**Task directions**
In the records below, some lines contain the word "that". Copy each of them.

**Stored data**
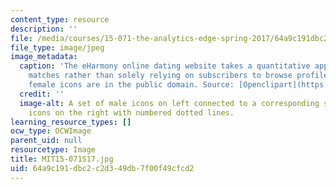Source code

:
 ```yaml
---
content_type: resource
description: ''
file: /media/courses/15-071-the-analytics-edge-spring-2017/64a9c191dbc2c2d349db7f00f49cfcd2_MIT15-071S17.jpg
file_type: image/jpeg
image_metadata:
  caption: 'The eHarmony online dating website takes a quantitative approach to matchmaking
    matches rather than solely relying on subscribers to browse profiles. (Male and
    female icons are in the public domain. Source: [Openclipart](https://openclipart.org/).)'
  credit: ''
  image-alt: A set of male icons on left connected to a corresponding set of female
    icons on the right with numbered dotted lines.
learning_resource_types: []
ocw_type: OCWImage
parent_uid: null
resourcetype: Image
title: MIT15-071S17.jpg
uid: 64a9c191-dbc2-c2d3-49db-7f00f49cfcd2
---
```

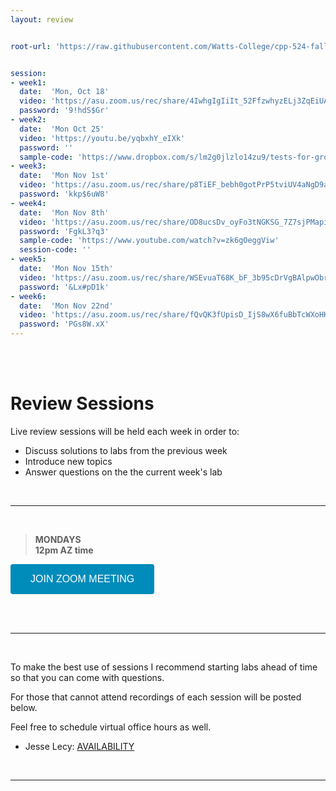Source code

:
 ```yaml
---
layout: review


root-url: 'https://raw.githubusercontent.com/Watts-College/cpp-524-fall-2021/master/review-sessions/'


session: 
- week1:
  date:  'Mon, Oct 18'  
  video: 'https://asu.zoom.us/rec/share/4IwhgIgIiIt_52FfzwhyzELj3ZqEiUAsyr7y2Kqw4iPsX8dexaVFx-7DA6nfGL30.ICDRozhbAOF3q4VK'
  password: '9!hdS$Gr'
- week2:
  date:  'Mon Oct 25'  
  video: 'https://youtu.be/yqbxhY_eIXk'
  password: ''
  sample-code: 'https://www.dropbox.com/s/lm2g0jlzlo14zu9/tests-for-group-equivalence.pdf?dl=0' 
- week3:
  date:  'Mon Nov 1st'  
  video: 'https://asu.zoom.us/rec/share/p8TiEF_bebh0gotPrP5tviUV4aNgD9ac_ddVVSADN2CK0FYUjQxt1U6fsY0GcyrX.CbAFd590xYA3WQuc'
  password: 'kkp$6uW8'
- week4:
  date:  'Mon Nov 8th'  
  video: 'https://asu.zoom.us/rec/share/OD8ucsDv_oyFo3tNGKSG_7Z7sjPMapiiLlDxd3hkjizSCXkYSkNnj3rjM-TGHXts.3le89V_Edu36ZCoK'
  password: 'FgkL3?q3'
  sample-code: 'https://www.youtube.com/watch?v=zk6gOeggViw' 
  session-code: '' 
- week5:
  date:  'Mon Nov 15th'  
  video: 'https://asu.zoom.us/rec/share/WSEvuaT68K_bF_3b95cDrVgBAlpwObrVYslh0wFg_qhdOp4sc3V27A5XXYqiturU.Su_NQSrwhhMOStIX'
  password: '&Lx#pD1k'
- week6:
  date:  'Mon Nov 22nd'  
  video: 'https://asu.zoom.us/rec/share/fQvQK3fUpisD_IjS8wX6fuBbTcWXoHKkGfu9bd8DTv8FOeOdaQzShpJcMC0B1zfx.etjYz3Yim9794vke'
  password: 'PGs8W.xX'  
---
```





<br><br>

# Review Sessions 

Live review sessions will be held each week in order to: 

* Discuss solutions to labs from the previous week 
* Introduce new topics 
* Answer questions on the the current week's lab 


<br> 
<hr>
<br>


> **MONDAYS**    
> **12pm AZ time** 

<a href='https://asu.zoom.us/j/87540573400' target=""> <button class="zoom">JOIN ZOOM MEETING</button></a>

<br>



<!--  **Add to your calendar:** <a target="_blank" href=""><img border="0" src="https://www.google.com/calendar/images/ext/gc_button1_en.gif"></a>  -->




<br> 
<hr>
<br>


To make the best use of sessions I recommend starting labs ahead of time so that you can come with questions. 

For those that cannot attend recordings of each session will be posted below. 

Feel free to schedule virtual office hours as well.   

* Jesse Lecy: [AVAILABILITY](https://calendly.com/lecy/)


<br> 
<hr>
<br>
<br>





<style>
.zoom {
  background-color: #008CBA; 
  border: none;
  color: white;
  padding: 15px 32px;
  text-align: center;
  text-decoration: none;
  display: inline-block;
  font-size: 16px;
  border-radius: 4px;
}
</style>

**Worked solution**
To make the best use of sessions I recommend starting labs ahead of time so that you can come with questions. 
For those that cannot attend recordings of each session will be posted below. 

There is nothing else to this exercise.